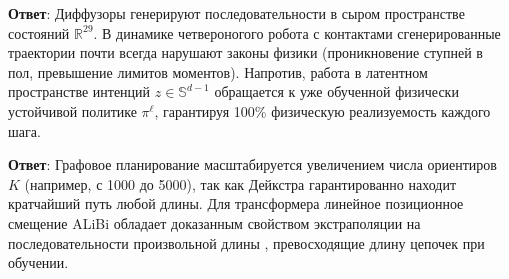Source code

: \begin{interviewbox}
\textbf{Ответ}: Диффузоры генерируют последовательности в сыром пространстве состояний $\mathbb{R}^{29}$. В динамике четвероногого робота с контактами сгенерированные траектории почти всегда нарушают законы физики (проникновение ступней в пол, превышение лимитов моментов). Напротив, работа в латентном пространстве интенций $z \in \mathbb{S}^{d-1}$ обращается к уже обученной физически устойчивой политике $\pi^\ell$, гарантируя 100\% физическую реализуемость каждого шага.
\end{interviewbox}

\begin{interviewbox}
\textbf{Ответ}: Графовое планирование масштабируется увеличением числа ориентиров $K$ (например, с 1000 до 5000), так как Дейкстра гарантированно находит кратчайший путь любой длины. Для трансформера линейное позиционное смещение ALiBi обладает доказанным свойством экстраполяции на последовательности произвольной длины \cite{press2021train}, превосходящие длину цепочек при обучении.
\end{interviewbox}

_ _ _ _

## WORK ORDER
Set down the data above exactly as written. Omit the pictures.

## WORKED SOLUTION
Source code

: \begin{interviewbox}
\textbf{Ответ}: Диффузоры генерируют последовательности в сыром пространстве состояний $\mathbb{R}^{29}$. В динамике четвероногого робота с контактами сгенерированные траектории почти всегда нарушают законы физики (проникновение ступней в пол, превышение лимитов моментов). Напротив, работа в латентном пространстве интенций $z \in \mathbb{S}^{d-1}$ обращается к уже обученной физически устойчивой политике $\pi^\ell$, гарантируя 100\% физическую реализуемость каждого шага.
\end{interviewbox}

\begin{interviewbox}
\textbf{Ответ}: Графовое планирование масштабируется увеличением числа ориентиров $K$ (например, с 1000 до 5000), так как Дейкстра гарантированно находит кратчайший путь любой длины. Для трансформера линейное позиционное смещение ALiBi обладает доказанным свойством экстраполяции на последовательности произвольной длины \cite{press2021train}, превосходящие длину цепочек при обучении.
\end{interviewbox}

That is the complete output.